Exercise requirements:
Below are the entries; output exactly the lines from the one containing "1. args6: The amount of workers for this operator –" through the final line, inclusive.

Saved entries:
========================

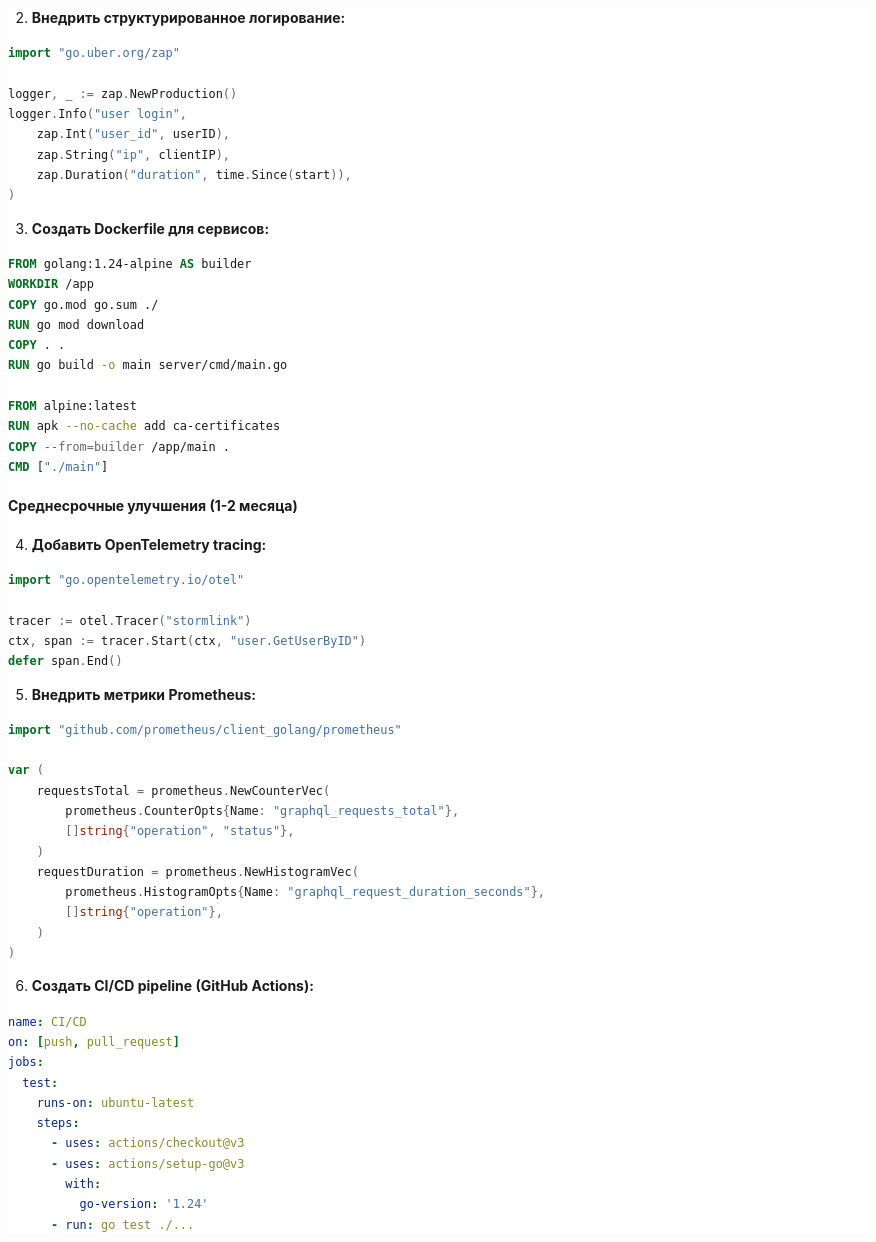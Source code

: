 2. **Внедрить структурированное логирование:**
```go
import "go.uber.org/zap"

logger, _ := zap.NewProduction()
logger.Info("user login", 
    zap.Int("user_id", userID),
    zap.String("ip", clientIP),
    zap.Duration("duration", time.Since(start)),
)
```

3. **Создать Dockerfile для сервисов:**
```dockerfile
FROM golang:1.24-alpine AS builder
WORKDIR /app
COPY go.mod go.sum ./
RUN go mod download
COPY . .
RUN go build -o main server/cmd/main.go

FROM alpine:latest
RUN apk --no-cache add ca-certificates
COPY --from=builder /app/main .
CMD ["./main"]
```

#### Среднесрочные улучшения (1-2 месяца)

4. **Добавить OpenTelemetry tracing:**
```go
import "go.opentelemetry.io/otel"

tracer := otel.Tracer("stormlink")
ctx, span := tracer.Start(ctx, "user.GetUserByID")
defer span.End()
```

5. **Внедрить метрики Prometheus:**
```go
import "github.com/prometheus/client_golang/prometheus"

var (
    requestsTotal = prometheus.NewCounterVec(
        prometheus.CounterOpts{Name: "graphql_requests_total"},
        []string{"operation", "status"},
    )
    requestDuration = prometheus.NewHistogramVec(
        prometheus.HistogramOpts{Name: "graphql_request_duration_seconds"},
        []string{"operation"},
    )
)
```

6. **Создать CI/CD pipeline (GitHub Actions):**
```yaml
name: CI/CD
on: [push, pull_request]
jobs:
  test:
    runs-on: ubuntu-latest
    steps:
      - uses: actions/checkout@v3
      - uses: actions/setup-go@v3
        with: 
          go-version: '1.24'
      - run: go test ./...
```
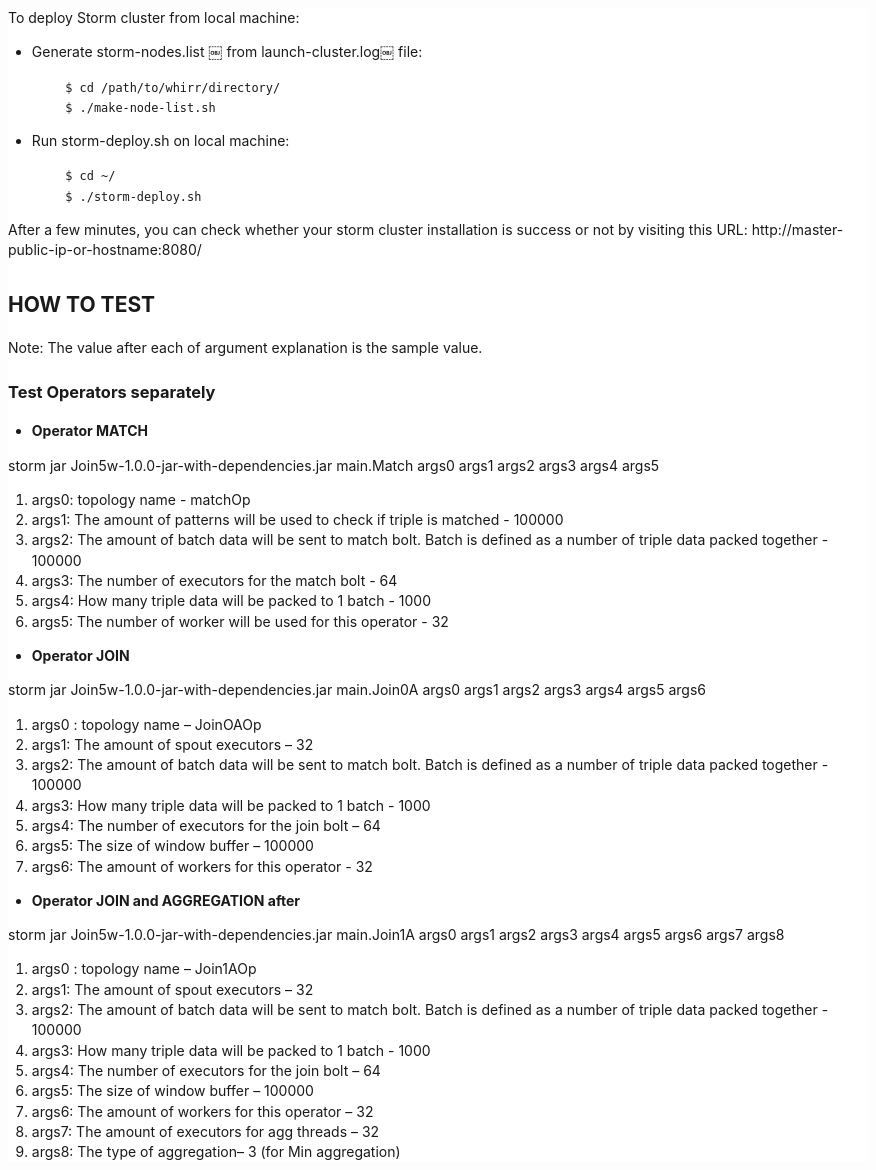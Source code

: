 To deploy Storm cluster from local machine:
  * Generate storm-nodes.list ￼ from launch-cluster.log￼ file:
```
        $ cd /path/to/whirr/directory/
        $ ./make-node-list.sh
```
  * Run storm-deploy.sh on local machine:
```
        $ cd ~/
        $ ./storm-deploy.sh
```

After a few minutes, you can check whether your storm cluster installation is success or not by visiting this URL: http://master-public-ip-or-hostname:8080/

## HOW TO TEST ##
Note: The value after each of argument explanation is the sample value.

### Test Operators separately ###

  * **Operator MATCH**

storm jar Join5w-1.0.0-jar-with-dependencies.jar  main.Match args0  args1  args2 args3 args4  args5

  1. args0: topology name - matchOp
  1. args1: The amount of patterns will be used to check if triple is matched - 100000
  1. args2: The amount of batch data will be sent to match bolt. Batch is defined as a number of triple data packed together - 100000
  1. args3: The number of executors for the match bolt - 64
  1. args4: How many triple data will be packed to 1 batch -  1000
  1. args5: The number of worker will be used for this operator - 32

  * **Operator JOIN**

storm jar Join5w-1.0.0-jar-with-dependencies.jar main.Join0A args0 args1 args2 args3 args4 args5 args6

  1. args0 :  topology name – JoinOAOp
  1. args1: The amount of spout executors – 32
  1. args2: The amount of batch data will be sent to match bolt. Batch is defined as a number of triple data packed together - 100000
  1. args3: How many triple data will be packed to 1 batch -  1000
  1. args4: The number of executors for the join bolt – 64
  1. args5: The size of window buffer – 100000
  1. args6: The amount of workers for this operator - 32

  * **Operator JOIN and AGGREGATION after**

storm jar Join5w-1.0.0-jar-with-dependencies.jar  main.Join1A args0 args1 args2 args3 args4 args5 args6 args7 args8

  1. args0 :  topology name – Join1AOp
  1. args1: The amount of spout executors – 32
  1. args2: The amount of batch data will be sent to match bolt. Batch is defined as a number of triple data packed together - 100000
  1. args3: How many triple data will be packed to 1 batch -  1000
  1. args4: The number of executors for the join bolt – 64
  1. args5: The size of window buffer – 100000
  1. args6: The amount of workers for this operator – 32
  1. args7: The amount of executors for agg threads – 32
  1. args8: The type of aggregation– 3 (for Min aggregation)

========================

Solution for this task:
  1. args6: The amount of workers for this operator – 32
  1. args7: The amount of executors for agg threads – 32
  1. args8: The type of aggregation– 3 (for Min aggregation)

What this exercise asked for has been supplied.